▶ **Input material**
____________
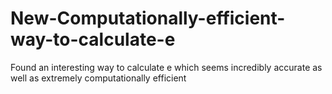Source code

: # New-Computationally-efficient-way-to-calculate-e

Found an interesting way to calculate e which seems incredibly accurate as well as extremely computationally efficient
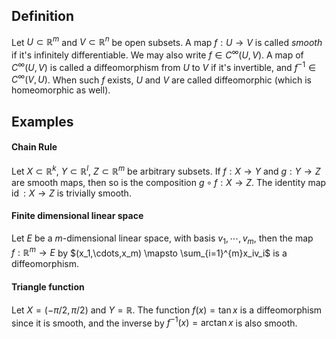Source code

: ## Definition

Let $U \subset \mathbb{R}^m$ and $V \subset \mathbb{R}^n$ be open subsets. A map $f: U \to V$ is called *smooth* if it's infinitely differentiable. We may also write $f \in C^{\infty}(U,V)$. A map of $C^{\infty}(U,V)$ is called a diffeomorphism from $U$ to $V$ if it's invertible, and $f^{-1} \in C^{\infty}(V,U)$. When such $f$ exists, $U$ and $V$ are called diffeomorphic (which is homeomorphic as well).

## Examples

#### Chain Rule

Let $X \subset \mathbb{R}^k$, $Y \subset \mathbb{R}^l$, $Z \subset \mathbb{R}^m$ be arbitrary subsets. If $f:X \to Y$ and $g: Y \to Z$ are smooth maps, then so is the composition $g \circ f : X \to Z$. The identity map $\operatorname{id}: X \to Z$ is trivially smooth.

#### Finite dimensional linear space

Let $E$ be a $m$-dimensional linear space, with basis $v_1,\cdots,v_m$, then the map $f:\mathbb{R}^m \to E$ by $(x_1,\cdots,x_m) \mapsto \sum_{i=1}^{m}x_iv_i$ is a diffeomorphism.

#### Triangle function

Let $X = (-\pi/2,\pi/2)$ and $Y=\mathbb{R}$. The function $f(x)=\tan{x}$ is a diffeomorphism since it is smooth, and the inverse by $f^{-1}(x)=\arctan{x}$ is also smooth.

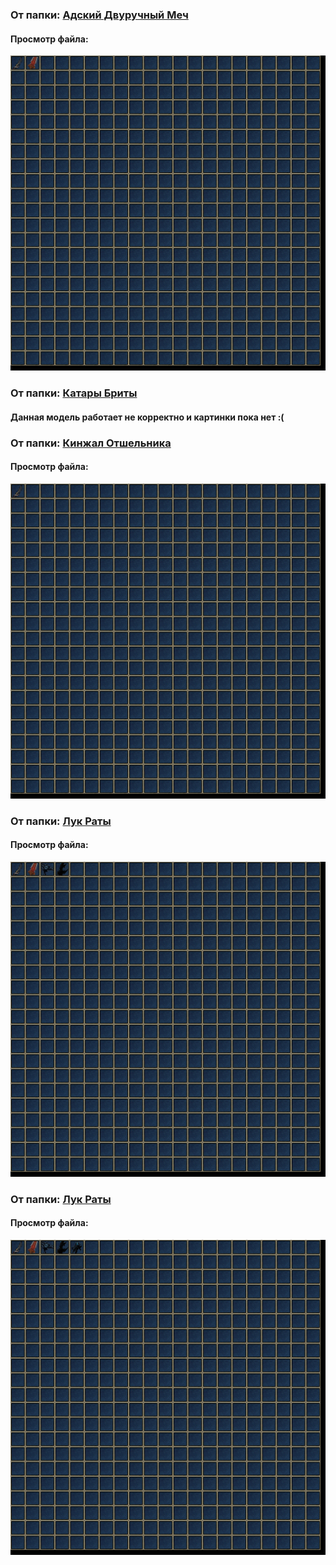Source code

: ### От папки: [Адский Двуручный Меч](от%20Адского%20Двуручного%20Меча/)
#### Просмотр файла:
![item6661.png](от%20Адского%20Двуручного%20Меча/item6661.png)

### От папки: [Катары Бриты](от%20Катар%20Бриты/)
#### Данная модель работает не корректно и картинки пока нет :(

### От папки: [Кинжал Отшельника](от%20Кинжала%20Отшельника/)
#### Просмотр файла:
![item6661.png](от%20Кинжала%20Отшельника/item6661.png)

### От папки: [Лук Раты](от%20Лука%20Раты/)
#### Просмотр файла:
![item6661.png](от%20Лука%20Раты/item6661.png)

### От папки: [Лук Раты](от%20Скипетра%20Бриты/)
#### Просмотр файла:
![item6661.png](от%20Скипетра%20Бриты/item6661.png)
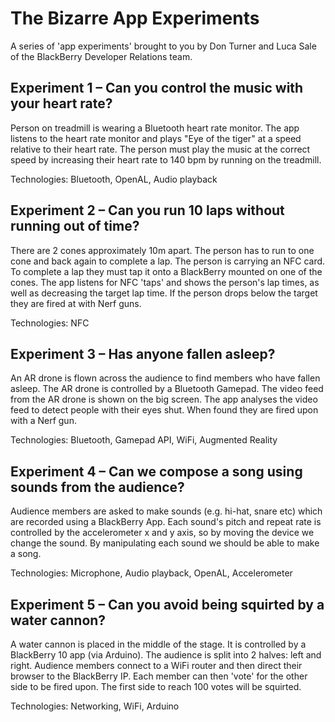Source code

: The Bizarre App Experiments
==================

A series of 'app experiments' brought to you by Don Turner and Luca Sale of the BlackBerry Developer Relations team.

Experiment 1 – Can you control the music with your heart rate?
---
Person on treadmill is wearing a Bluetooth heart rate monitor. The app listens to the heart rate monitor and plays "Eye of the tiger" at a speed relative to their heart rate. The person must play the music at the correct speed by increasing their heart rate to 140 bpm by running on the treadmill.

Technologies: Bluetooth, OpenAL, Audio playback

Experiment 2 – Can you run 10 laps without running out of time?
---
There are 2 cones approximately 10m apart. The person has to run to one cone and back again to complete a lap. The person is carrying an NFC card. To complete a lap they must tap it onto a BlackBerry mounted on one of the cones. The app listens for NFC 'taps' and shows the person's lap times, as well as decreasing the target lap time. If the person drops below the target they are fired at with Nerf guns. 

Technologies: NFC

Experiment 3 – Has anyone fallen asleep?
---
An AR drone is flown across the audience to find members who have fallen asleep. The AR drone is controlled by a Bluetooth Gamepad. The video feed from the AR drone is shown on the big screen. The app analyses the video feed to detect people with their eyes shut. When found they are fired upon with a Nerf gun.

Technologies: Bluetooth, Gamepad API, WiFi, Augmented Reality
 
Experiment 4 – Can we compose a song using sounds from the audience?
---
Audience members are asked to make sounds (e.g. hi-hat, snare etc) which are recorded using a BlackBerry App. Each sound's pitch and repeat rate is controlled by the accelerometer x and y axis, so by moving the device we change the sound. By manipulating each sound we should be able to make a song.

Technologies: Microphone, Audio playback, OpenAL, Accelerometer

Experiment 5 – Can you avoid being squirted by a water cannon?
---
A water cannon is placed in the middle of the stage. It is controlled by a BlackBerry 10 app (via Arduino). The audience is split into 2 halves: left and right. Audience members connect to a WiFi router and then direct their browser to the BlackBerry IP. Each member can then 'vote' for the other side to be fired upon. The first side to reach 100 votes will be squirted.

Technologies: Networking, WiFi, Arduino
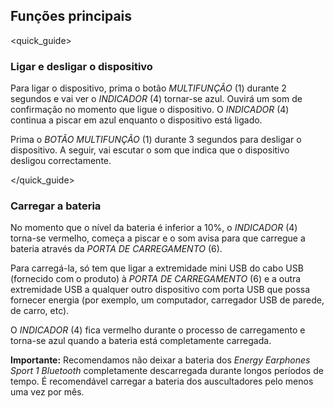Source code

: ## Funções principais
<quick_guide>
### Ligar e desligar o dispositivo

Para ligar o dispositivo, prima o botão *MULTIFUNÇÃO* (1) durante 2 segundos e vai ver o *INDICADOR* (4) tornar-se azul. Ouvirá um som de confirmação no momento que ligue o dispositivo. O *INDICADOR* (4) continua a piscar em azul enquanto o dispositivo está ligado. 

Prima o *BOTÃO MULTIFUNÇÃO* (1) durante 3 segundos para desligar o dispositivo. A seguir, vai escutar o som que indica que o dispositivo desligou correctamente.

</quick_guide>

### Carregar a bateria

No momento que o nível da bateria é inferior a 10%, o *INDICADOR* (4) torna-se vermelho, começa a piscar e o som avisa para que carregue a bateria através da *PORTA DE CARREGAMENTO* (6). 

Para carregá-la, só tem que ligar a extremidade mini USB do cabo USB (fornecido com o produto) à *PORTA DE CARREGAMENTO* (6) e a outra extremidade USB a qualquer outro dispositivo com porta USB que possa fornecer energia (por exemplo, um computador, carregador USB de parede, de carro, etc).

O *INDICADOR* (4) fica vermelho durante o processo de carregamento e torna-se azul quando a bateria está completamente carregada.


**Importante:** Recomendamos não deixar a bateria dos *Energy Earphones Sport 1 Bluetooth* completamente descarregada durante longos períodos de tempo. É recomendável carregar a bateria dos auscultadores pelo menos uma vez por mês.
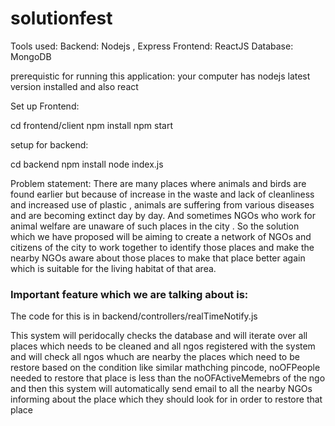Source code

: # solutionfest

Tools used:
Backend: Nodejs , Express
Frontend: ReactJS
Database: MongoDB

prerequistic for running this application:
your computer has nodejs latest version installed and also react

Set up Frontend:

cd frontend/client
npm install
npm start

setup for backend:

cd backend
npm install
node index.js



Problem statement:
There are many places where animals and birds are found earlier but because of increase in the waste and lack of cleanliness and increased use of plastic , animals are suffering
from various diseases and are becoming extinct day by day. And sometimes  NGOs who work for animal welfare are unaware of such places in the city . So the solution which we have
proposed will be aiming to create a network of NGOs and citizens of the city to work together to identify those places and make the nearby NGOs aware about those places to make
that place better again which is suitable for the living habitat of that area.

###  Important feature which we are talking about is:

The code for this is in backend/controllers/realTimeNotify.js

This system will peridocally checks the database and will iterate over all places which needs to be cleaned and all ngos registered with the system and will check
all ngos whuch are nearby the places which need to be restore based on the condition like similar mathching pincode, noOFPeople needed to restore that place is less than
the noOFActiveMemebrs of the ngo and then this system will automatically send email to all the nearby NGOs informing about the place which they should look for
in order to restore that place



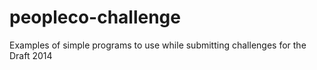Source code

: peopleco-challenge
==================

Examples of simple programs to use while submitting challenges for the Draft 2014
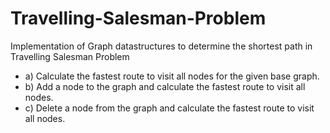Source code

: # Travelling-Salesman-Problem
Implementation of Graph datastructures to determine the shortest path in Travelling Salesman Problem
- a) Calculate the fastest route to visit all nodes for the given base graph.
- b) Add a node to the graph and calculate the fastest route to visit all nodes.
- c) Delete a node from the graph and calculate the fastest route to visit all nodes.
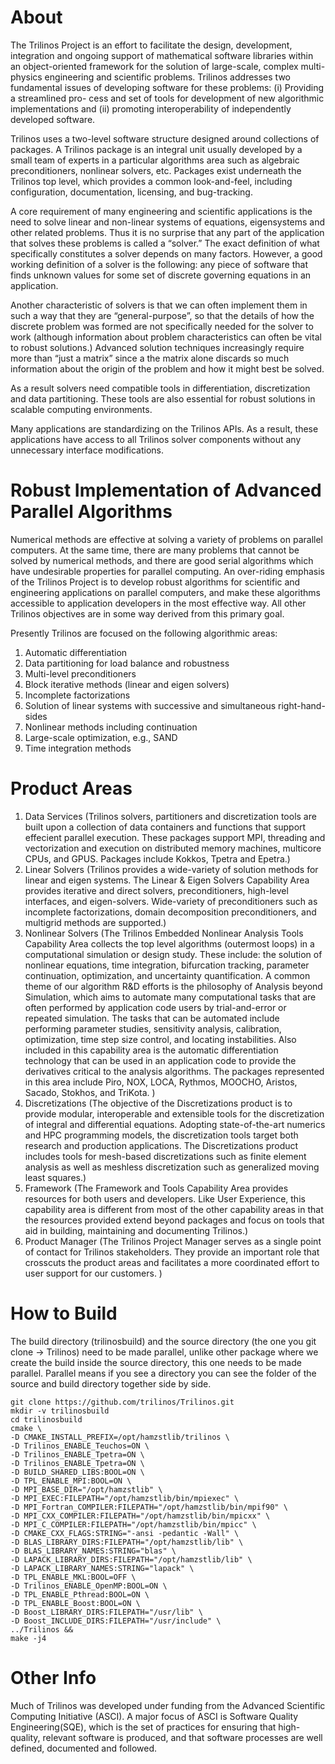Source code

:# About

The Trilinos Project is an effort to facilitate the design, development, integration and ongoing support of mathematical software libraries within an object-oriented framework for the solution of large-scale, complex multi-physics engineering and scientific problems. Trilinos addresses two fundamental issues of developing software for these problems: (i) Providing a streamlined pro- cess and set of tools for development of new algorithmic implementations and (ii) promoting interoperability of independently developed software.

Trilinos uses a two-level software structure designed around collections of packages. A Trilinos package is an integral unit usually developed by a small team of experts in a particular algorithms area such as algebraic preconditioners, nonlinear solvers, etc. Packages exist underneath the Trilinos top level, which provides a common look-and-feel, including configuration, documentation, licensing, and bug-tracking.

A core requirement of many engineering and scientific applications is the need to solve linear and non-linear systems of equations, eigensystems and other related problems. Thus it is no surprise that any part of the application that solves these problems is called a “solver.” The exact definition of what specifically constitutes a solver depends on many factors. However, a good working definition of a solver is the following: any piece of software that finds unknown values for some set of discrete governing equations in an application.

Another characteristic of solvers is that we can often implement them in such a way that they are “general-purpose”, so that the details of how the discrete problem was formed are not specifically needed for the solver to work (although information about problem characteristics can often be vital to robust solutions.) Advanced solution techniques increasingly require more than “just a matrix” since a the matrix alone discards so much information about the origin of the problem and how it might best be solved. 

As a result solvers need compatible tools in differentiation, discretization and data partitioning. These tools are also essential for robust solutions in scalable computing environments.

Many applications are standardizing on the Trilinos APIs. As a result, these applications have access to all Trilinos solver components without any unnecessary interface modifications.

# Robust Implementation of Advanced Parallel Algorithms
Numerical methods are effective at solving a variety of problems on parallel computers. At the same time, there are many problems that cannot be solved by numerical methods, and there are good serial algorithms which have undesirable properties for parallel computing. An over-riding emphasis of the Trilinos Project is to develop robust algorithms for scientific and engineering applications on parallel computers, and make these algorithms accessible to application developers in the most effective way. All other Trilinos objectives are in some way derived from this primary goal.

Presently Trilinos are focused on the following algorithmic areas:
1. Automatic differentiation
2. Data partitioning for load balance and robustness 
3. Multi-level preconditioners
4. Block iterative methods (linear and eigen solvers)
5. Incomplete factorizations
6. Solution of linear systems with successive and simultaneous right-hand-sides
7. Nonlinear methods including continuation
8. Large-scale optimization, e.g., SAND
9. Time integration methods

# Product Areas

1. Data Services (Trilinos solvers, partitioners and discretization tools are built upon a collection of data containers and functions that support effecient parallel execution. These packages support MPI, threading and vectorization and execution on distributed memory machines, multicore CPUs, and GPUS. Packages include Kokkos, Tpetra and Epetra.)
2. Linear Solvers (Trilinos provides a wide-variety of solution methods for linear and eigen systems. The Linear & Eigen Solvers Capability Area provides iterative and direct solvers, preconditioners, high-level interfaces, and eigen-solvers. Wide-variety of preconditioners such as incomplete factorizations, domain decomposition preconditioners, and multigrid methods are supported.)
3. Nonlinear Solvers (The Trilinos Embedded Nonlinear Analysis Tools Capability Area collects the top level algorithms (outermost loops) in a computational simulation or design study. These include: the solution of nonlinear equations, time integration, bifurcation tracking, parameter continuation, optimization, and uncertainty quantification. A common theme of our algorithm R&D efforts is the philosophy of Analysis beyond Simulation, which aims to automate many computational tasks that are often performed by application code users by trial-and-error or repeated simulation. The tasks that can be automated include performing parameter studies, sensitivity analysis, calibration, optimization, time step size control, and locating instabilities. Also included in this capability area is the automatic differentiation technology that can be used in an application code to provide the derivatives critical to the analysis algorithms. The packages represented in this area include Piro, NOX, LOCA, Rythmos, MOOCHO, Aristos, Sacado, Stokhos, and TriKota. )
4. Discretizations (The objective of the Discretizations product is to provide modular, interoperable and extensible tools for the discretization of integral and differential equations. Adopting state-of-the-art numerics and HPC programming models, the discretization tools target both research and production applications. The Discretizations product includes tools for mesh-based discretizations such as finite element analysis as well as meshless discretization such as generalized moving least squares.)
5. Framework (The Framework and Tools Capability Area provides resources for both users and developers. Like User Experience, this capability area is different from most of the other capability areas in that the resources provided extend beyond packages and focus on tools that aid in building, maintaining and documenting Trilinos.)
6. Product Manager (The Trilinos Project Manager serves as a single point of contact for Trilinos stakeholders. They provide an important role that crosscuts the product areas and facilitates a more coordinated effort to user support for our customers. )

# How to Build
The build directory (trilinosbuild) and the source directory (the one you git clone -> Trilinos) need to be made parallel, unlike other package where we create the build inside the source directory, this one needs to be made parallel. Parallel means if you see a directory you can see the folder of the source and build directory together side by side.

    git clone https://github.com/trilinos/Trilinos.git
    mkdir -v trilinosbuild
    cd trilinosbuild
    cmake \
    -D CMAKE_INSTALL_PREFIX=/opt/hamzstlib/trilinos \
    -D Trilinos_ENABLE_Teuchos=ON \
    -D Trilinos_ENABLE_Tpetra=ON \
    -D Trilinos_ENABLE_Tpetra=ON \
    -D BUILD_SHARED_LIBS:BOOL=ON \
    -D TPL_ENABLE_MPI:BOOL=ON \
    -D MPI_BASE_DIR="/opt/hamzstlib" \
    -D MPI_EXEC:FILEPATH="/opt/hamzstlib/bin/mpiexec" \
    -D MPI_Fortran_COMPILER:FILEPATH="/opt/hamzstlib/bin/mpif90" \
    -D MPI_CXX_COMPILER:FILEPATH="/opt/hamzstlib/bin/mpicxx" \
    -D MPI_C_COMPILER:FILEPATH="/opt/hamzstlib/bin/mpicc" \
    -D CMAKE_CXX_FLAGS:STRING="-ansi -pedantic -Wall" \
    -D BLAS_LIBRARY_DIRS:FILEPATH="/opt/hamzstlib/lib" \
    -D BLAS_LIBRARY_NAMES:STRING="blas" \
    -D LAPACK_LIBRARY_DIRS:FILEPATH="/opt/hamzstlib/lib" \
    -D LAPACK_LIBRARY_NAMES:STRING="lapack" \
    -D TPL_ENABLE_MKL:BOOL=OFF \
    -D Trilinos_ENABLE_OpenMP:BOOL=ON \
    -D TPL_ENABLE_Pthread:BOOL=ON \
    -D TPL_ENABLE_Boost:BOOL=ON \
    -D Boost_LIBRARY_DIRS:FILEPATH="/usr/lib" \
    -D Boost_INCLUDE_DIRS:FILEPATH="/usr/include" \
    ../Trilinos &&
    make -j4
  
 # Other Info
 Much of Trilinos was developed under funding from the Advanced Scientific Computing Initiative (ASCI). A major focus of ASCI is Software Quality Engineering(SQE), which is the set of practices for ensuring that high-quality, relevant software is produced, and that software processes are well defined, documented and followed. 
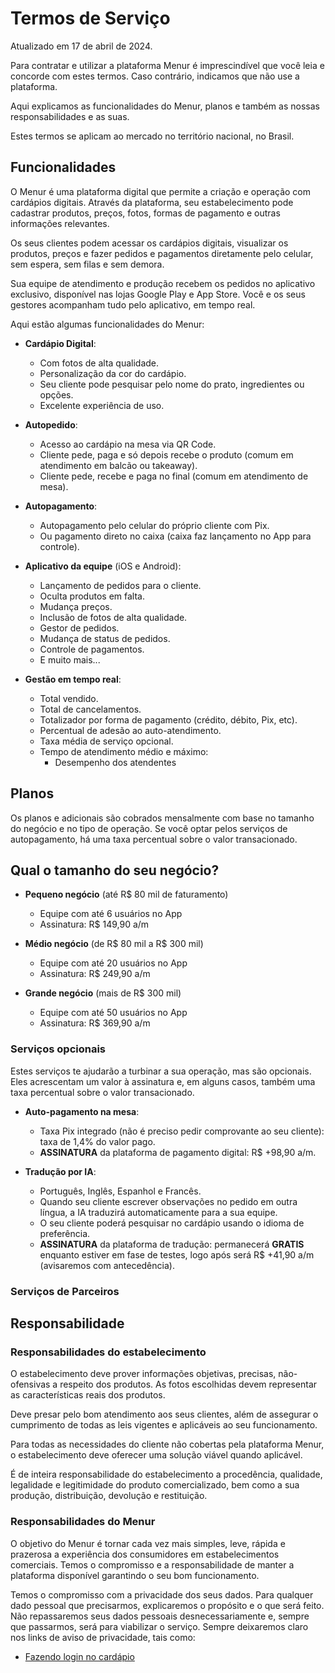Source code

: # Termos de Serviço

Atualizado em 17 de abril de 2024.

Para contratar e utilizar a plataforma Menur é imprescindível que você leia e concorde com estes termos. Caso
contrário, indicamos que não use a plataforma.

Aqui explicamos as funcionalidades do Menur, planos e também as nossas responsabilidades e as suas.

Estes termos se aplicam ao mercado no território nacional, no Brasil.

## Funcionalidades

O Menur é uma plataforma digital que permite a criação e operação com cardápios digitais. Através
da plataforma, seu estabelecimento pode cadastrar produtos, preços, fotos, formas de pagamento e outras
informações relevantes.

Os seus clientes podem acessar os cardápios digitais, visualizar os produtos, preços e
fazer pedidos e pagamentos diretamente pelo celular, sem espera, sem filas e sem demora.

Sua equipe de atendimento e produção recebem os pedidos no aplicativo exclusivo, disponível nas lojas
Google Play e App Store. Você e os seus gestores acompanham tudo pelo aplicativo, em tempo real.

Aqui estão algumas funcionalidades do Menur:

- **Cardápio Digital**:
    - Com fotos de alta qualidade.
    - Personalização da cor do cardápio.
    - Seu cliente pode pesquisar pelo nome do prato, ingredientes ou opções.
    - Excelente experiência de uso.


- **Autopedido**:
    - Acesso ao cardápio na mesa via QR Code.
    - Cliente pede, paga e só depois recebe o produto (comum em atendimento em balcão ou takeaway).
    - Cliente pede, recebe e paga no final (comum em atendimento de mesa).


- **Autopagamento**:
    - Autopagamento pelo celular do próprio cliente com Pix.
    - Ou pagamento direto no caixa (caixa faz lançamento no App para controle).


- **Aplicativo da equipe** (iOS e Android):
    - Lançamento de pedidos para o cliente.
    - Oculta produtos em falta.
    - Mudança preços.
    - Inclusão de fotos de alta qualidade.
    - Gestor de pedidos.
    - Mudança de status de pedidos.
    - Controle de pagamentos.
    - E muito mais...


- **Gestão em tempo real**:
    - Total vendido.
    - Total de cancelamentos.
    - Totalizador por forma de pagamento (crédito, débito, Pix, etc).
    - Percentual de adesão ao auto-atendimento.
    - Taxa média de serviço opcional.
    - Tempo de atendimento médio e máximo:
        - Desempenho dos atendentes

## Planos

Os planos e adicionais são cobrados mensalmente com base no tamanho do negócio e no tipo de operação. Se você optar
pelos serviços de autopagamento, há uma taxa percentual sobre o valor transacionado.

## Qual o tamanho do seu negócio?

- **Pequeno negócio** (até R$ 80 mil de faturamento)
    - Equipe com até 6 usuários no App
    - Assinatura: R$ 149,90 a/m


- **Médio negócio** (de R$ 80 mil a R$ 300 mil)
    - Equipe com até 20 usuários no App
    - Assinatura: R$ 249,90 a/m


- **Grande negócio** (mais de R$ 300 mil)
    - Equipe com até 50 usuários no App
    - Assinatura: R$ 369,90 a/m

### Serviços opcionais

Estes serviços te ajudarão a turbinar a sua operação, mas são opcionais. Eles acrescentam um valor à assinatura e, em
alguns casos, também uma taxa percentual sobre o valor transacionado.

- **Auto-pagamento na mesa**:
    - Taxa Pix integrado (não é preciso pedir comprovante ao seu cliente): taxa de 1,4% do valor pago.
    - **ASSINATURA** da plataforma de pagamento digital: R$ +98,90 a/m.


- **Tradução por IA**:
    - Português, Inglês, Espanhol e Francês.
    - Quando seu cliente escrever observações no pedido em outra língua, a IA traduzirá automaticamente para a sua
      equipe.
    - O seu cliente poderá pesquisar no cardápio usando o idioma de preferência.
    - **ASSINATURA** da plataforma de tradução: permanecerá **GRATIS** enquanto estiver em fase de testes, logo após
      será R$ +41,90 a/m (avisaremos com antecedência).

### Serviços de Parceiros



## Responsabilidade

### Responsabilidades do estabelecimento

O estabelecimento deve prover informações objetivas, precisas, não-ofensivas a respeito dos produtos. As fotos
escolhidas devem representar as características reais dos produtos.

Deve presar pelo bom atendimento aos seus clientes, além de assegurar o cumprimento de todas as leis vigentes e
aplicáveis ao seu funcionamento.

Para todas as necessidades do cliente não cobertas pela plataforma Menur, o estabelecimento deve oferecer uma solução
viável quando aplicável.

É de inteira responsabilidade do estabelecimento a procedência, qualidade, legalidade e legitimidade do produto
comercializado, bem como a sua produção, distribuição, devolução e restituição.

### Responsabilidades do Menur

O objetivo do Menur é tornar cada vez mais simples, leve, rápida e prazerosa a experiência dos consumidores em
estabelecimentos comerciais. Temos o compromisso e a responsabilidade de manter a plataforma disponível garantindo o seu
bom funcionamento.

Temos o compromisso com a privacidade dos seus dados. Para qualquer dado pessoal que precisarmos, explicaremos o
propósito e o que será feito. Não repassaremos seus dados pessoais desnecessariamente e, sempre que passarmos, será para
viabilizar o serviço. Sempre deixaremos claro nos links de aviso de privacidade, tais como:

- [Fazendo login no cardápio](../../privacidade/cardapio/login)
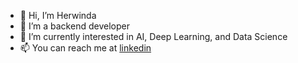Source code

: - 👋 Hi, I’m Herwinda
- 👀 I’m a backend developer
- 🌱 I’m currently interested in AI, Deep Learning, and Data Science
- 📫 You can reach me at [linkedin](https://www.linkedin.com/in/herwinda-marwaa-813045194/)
____________
▶ **Task directions**
Give again, please, precisely the lines that begin the records and run through the line with "Let $X \subset" in it, keeping both end lines and dropping any pictures.

▶ **Finished exercise**
Source code

: # New-Computationally-efficient-way-to-calculate-e

Found an interesting way to calculate e which seems incredibly accurate as well as extremely computationally efficient
Source code

: ## Definition

Let $U \subset \mathbb{R}^m$ and $V \subset \mathbb{R}^n$ be open subsets. A map $f: U \to V$ is called *smooth* if it's infinitely differentiable. We may also write $f \in C^{\infty}(U,V)$. A map of $C^{\infty}(U,V)$ is called a diffeomorphism from $U$ to $V$ if it's invertible, and $f^{-1} \in C^{\infty}(V,U)$. When such $f$ exists, $U$ and $V$ are called diffeomorphic (which is homeomorphic as well).

## Examples

#### Chain Rule

Let $X \subset \mathbb{R}^k$, $Y \subset \mathbb{R}^l$, $Z \subset \mathbb{R}^m$ be arbitrary subsets. If $f:X \to Y$ and $g: Y \to Z$ are smooth maps, then so is the composition $g \circ f : X \to Z$. The identity map $\operatorname{id}: X \to Z$ is trivially smooth.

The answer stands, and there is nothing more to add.